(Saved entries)
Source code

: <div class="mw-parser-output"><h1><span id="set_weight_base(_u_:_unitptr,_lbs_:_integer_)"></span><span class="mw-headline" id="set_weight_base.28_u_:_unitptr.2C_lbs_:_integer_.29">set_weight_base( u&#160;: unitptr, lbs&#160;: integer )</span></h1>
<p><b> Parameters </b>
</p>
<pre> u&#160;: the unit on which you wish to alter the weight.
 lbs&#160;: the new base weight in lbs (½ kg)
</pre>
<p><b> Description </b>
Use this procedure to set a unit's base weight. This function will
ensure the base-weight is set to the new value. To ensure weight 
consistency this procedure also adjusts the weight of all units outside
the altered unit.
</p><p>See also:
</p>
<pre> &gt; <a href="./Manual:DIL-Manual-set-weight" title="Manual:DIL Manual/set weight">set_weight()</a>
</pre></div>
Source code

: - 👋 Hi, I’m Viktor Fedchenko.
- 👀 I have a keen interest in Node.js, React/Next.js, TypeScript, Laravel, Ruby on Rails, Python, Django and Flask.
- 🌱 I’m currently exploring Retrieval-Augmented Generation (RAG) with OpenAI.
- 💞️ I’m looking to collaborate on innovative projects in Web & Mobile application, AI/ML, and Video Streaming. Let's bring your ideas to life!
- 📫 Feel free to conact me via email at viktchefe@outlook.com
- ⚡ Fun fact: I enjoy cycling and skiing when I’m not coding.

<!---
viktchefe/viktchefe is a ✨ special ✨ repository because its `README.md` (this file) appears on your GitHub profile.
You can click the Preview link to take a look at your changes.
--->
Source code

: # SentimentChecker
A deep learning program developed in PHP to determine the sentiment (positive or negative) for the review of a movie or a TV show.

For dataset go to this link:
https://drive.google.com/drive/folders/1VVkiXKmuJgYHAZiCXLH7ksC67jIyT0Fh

● **WHAT IS NEEDED**
Looking at the records above, count the lines with the word "link" in them; reply with the number only.

● **RESPONSE TO THIS TASK**
2